### Required work
Your answer should hold exactly the lines below from the line with "If the sorting" through the line with "60 PALETTE 1,1, 15, 0, 0", both included, and no pictures at all.

(Records drawn from a dataset)
Start of Block
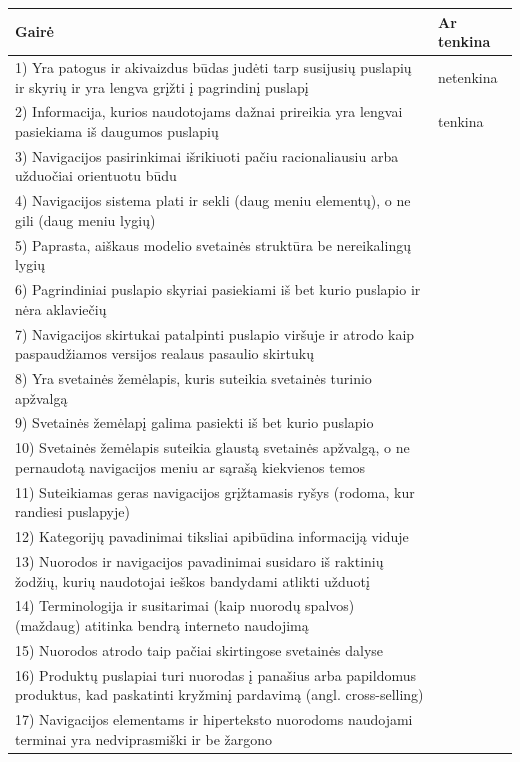 \documentclass{VUMIFPSkursinis}
\begin{document}
\begin{center}
\begin{longtable}{ |p{}|p{2cm}| } 
 \hline
	Gairė & Ar tenkina \\ \hline
	1) Yra patogus ir akivaizdus būdas judėti tarp susijusių puslapių ir skyrių ir yra lengva grįžti į pagrindinį puslapį & netenkina \\ \hline
	2) Informacija, kurios naudotojams dažnai prireikia yra lengvai pasiekiama iš daugumos puslapių & tenkina \\ \hline
	3) Navigacijos pasirinkimai išrikiuoti pačiu racionaliausiu arba užduočiai orientuotu būdu &  \\ \hline
	4) Navigacijos sistema plati ir sekli (daug meniu elementų), o ne gili (daug meniu lygių)  &  \\ \hline
	5) Paprasta, aiškaus modelio svetainės struktūra be nereikalingų lygių &  \\ \hline
	6) Pagrindiniai puslapio skyriai pasiekiami iš bet kurio puslapio ir nėra aklaviečių &  \\ \hline
	7) Navigacijos skirtukai patalpinti puslapio viršuje ir atrodo kaip paspaudžiamos versijos realaus pasaulio skirtukų &  \\ \hline
	8) Yra svetainės žemėlapis, kuris suteikia svetainės turinio apžvalgą &  \\ \hline
	9) Svetainės žemėlapį galima pasiekti iš bet kurio puslapio &  \\ \hline
	10) Svetainės žemėlapis suteikia glaustą svetainės apžvalgą, o ne pernaudotą navigacijos meniu ar sąrašą kiekvienos temos &  \\ \hline
	11) Suteikiamas geras navigacijos grįžtamasis ryšys (rodoma, kur randiesi puslapyje) &  \\ \hline
	12) Kategorijų pavadinimai tiksliai apibūdina informaciją viduje &  \\ \hline
	13) Nuorodos ir navigacijos pavadinimai susidaro iš raktinių žodžių, kurių naudotojai ieškos bandydami atlikti užduotį &  \\ \hline
	14) Terminologija ir susitarimai (kaip nuorodų spalvos) (maždaug) atitinka bendrą interneto naudojimą &  \\ \hline
	15) Nuorodos atrodo taip pačiai skirtingose svetainės dalyse &  \\ \hline
	16) Produktų puslapiai turi nuorodas į panašius arba papildomus produktus, kad paskatinti kryžminį pardavimą (angl. cross-selling) &  \\ \hline
	17) Navigacijos elementams ir hiperteksto nuorodoms naudojami terminai yra nedviprasmiški ir be žargono &  \\ \hline

\end{longtable}
\end{center}
\end{document}
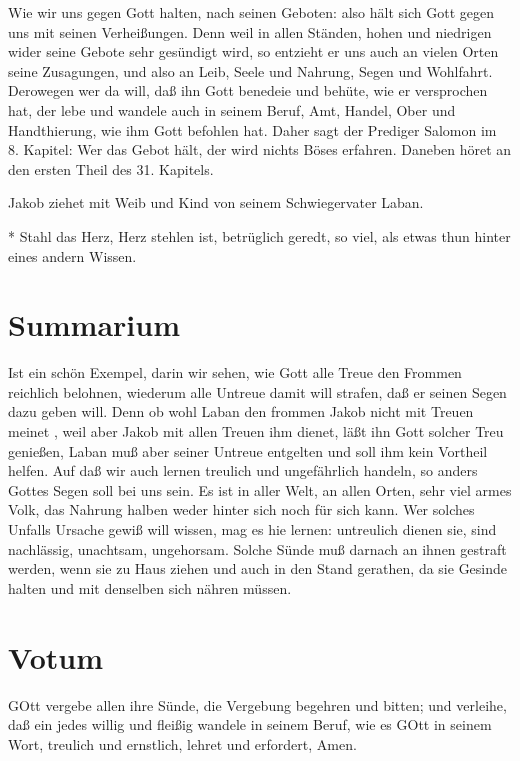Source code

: Wie wir uns gegen Gott halten, nach seinen Geboten: also hält sich Gott gegen uns mit seinen Verheißungen. Denn weil in allen Ständen, hohen und niedrigen wider seine Gebote sehr gesündigt wird, so entzieht er uns auch an vielen Orten seine Zusagungen, und also an Leib, Seele und Nahrung, Segen und Wohlfahrt. Derowegen wer da will, daß ihn Gott benedeie und behüte, wie er versprochen hat, der lebe und wandele auch in seinem Beruf, Amt, Handel, Ober und Handthierung, wie ihm Gott befohlen hat. Daher sagt der Prediger Salomon im 8. Kapitel: Wer das Gebot hält, der wird nichts Böses erfahren. Daneben höret an den ersten Theil des 31. Kapitels.

Jakob ziehet mit Weib und Kind von seinem Schwiegervater Laban.

* Stahl das Herz, Herz stehlen ist, betrüglich geredt, so viel, als etwas thun hinter eines andern Wissen.

\section{Summarium}

Ist ein schön Exempel, darin wir sehen, wie Gott alle Treue den Frommen reichlich belohnen, wiederum alle Untreue damit will strafen, daß er seinen Segen dazu geben will. Denn ob wohl Laban den frommen Jakob nicht mit Treuen meinet
, weil aber Jakob mit allen Treuen ihm dienet, läßt ihn Gott solcher Treu genießen, Laban muß aber seiner Untreue entgelten und soll ihm kein Vortheil helfen. Auf daß wir auch lernen treulich und ungefährlich handeln, so anders Gottes Segen soll bei uns sein. Es ist in aller Welt, an allen Orten, sehr viel armes Volk, das Nahrung halben weder hinter sich noch für sich kann. Wer solches Unfalls Ursache gewiß will wissen, mag es hie lernen: untreulich dienen sie, sind nachlässig, unachtsam, ungehorsam. Solche Sünde muß darnach an ihnen gestraft werden, wenn sie zu Haus ziehen und auch in den Stand gerathen, da sie Gesinde halten und mit denselben sich nähren müssen.

\section{Votum}

GOtt vergebe allen ihre Sünde, die Vergebung begehren und bitten; und verleihe, daß ein jedes willig und fleißig wandele in seinem Beruf, wie es GOtt in seinem Wort, treulich und ernstlich, lehret und erfordert, Amen.

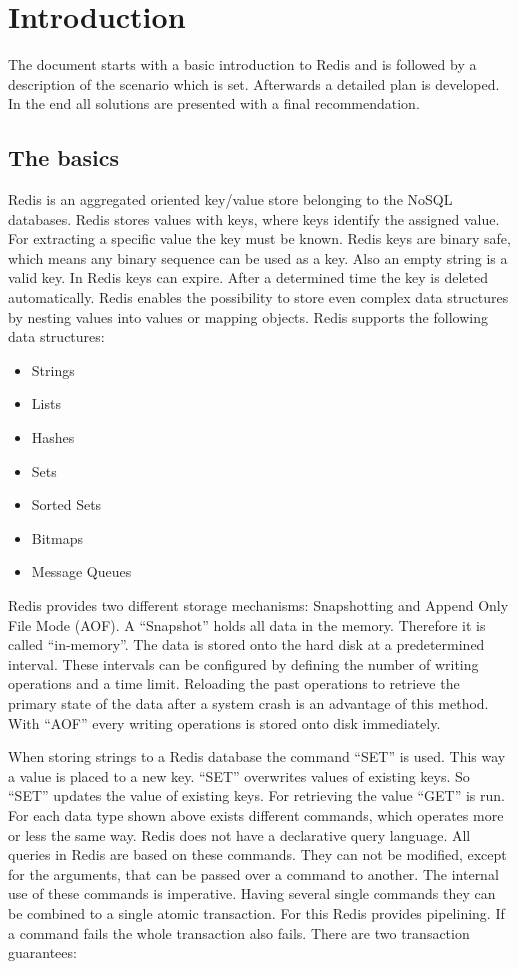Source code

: \chapter{Introduction}

The document starts with a basic introduction to Redis and is followed by a description of the scenario which is set. Afterwards a detailed plan is developed. In the end all solutions are presented with a final recommendation.

\section{The basics}
Redis is an aggregated oriented key/value store belonging to the NoSQL databases. Redis stores values with keys, where keys identify the assigned value. For extracting a specific value the key must be known. Redis keys are binary safe, which means any binary sequence can be used as a key. Also an empty string is a valid key. In Redis keys can expire. After a determined time the key is deleted automatically. Redis enables the possibility to store even complex data structures by nesting values into values or mapping objects. Redis supports the following data structures:

\begin{itemize} 
	\item Strings
	\item Lists
	\item Hashes
	\item Sets
	\item Sorted Sets
\item 	Bitmaps
	\item Message Queues
\end{itemize}

Redis provides two different storage mechanisms: Snapshotting and Append Only File Mode (AOF). A “Snapshot” holds all data in the memory. Therefore it is called “in-memory”. The data is stored onto the hard disk at a predetermined interval. These intervals can be configured by defining the number of writing operations and a time limit. Reloading the past operations to retrieve the primary state of the data after a system crash is an advantage of this method. With “AOF” every writing operations is stored onto disk immediately.

When storing strings to a Redis database the command “SET” is used. This way a value is placed to a new key. “SET” overwrites values of existing keys. So “SET” updates the value of existing keys. For retrieving the value “GET” is run. For each data type shown above exists different commands, which operates more or less the same way. Redis does not have a declarative query language. All queries in Redis are based on these commands. They can not be modified, except for the arguments, that can be passed over a command to another. The internal use of these commands is imperative. Having several single commands they can be combined to a single atomic transaction. For this Redis provides pipelining. If a command fails the whole transaction also fails. There are two transaction guarantees:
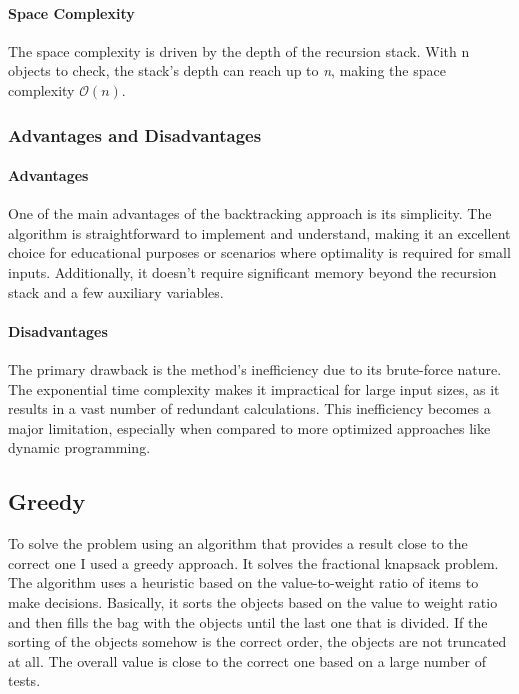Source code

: \documentclass[runningheads]{llncs}
\begin{document}
\paragraph{Space Complexity}
The space complexity is driven by the depth of the recursion stack. With n objects to check, the 
stack's depth can reach up to \textit{n}, making the space complexity $\mathcal{O}(n)$.

\subsubsection{Advantages and Disadvantages}
\paragraph{Advantages}
One of the main advantages of the backtracking approach is its simplicity. The algorithm is
straightforward to implement and understand, making it an excellent choice for educational purposes
or scenarios where optimality is required for small inputs. Additionally, it doesn't require 
significant memory beyond the recursion stack and a few auxiliary variables.

\paragraph{Disadvantages}
The primary drawback is the method's inefficiency due to its brute-force nature. The exponential 
time complexity makes it impractical for large input sizes, as it results in a vast number of
redundant calculations. This inefficiency becomes a major limitation, especially when compared to
more optimized approaches like dynamic programming.


\subsection{Greedy}

To solve the problem using an algorithm that provides a result close to the correct one I used a
greedy approach. It solves the fractional knapsack problem. The algorithm uses a heuristic based on
the value-to-weight ratio of items to make decisions. Basically, it sorts the objects based on the
value to weight ratio and then fills the bag with the objects until the last one that is divided.
If the sorting of the objects somehow is the correct order, the objects are not truncated at all.
The overall value is close to the correct one based on a large number of tests.
\end{document}
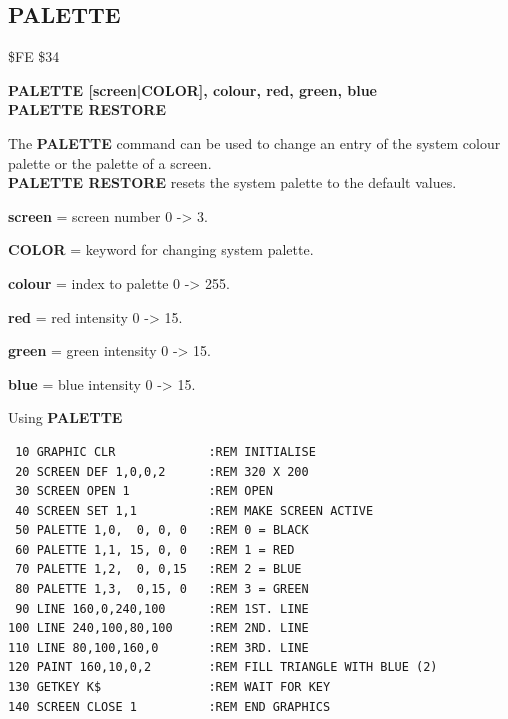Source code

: \subsection{PALETTE}
\begin{description}[leftmargin=2cm,style=nextline]
\item [Token:] \$FE \$34
\item [Format:] {\bf PALETTE [screen|COLOR], colour, red, green, blue} \\
                {\bf PALETTE RESTORE}
\item [Usage:]  The {\bf PALETTE} command can be used to change an
                entry of the system colour palette or the palette
                of a screen. \\
                {\bf PALETTE RESTORE} resets the system palette to
                the default values.

                {\bf screen} = screen number 0 -> 3.

                {\bf COLOR} = keyword for changing system palette.

                {\bf colour} = index to palette 0 -> 255.

                {\bf red} = red intensity 0 -> 15.

                {\bf green} = green intensity 0 -> 15.

                {\bf blue} = blue intensity 0 -> 15.

\item [Example:] Using {\bf PALETTE}

\begin{tcolorbox}[colback=black,coltext=white]
\verbatimfont{\codefont}
\begin{verbatim}
 10 GRAPHIC CLR             :REM INITIALISE
 20 SCREEN DEF 1,0,0,2      :REM 320 X 200
 30 SCREEN OPEN 1           :REM OPEN
 40 SCREEN SET 1,1          :REM MAKE SCREEN ACTIVE
 50 PALETTE 1,0,  0, 0, 0   :REM 0 = BLACK
 60 PALETTE 1,1, 15, 0, 0   :REM 1 = RED
 70 PALETTE 1,2,  0, 0,15   :REM 2 = BLUE
 80 PALETTE 1,3,  0,15, 0   :REM 3 = GREEN
 90 LINE 160,0,240,100      :REM 1ST. LINE
100 LINE 240,100,80,100     :REM 2ND. LINE
110 LINE 80,100,160,0       :REM 3RD. LINE
120 PAINT 160,10,0,2        :REM FILL TRIANGLE WITH BLUE (2)
130 GETKEY K$               :REM WAIT FOR KEY
140 SCREEN CLOSE 1          :REM END GRAPHICS
\end{verbatim}
\end{tcolorbox}
\end{description}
End of Block
### Solution for this task
If the sorting of the objects somehow is the correct order, the objects are not truncated at all.
The overall value is close to the correct one based on a large number of tests.
\end{document}
Source code

: \subsection{PALETTE}
\begin{description}[leftmargin=2cm,style=nextline]
\item [Token:] \$FE \$34
\item [Format:] {\bf PALETTE [screen|COLOR], colour, red, green, blue} \\
                {\bf PALETTE RESTORE}
\item [Usage:]  The {\bf PALETTE} command can be used to change an
                entry of the system colour palette or the palette
                of a screen. \\
                {\bf PALETTE RESTORE} resets the system palette to
                the default values.

                {\bf screen} = screen number 0 -> 3.

                {\bf COLOR} = keyword for changing system palette.

                {\bf colour} = index to palette 0 -> 255.

                {\bf red} = red intensity 0 -> 15.

                {\bf green} = green intensity 0 -> 15.

                {\bf blue} = blue intensity 0 -> 15.

\item [Example:] Using {\bf PALETTE}

\begin{tcolorbox}[colback=black,coltext=white]
\verbatimfont{\codefont}
\begin{verbatim}
 10 GRAPHIC CLR             :REM INITIALISE
 20 SCREEN DEF 1,0,0,2      :REM 320 X 200
 30 SCREEN OPEN 1           :REM OPEN
 40 SCREEN SET 1,1          :REM MAKE SCREEN ACTIVE
 50 PALETTE 1,0,  0, 0, 0   :REM 0 = BLACK
 60 PALETTE 1,1, 15, 0, 0   :REM 1 = RED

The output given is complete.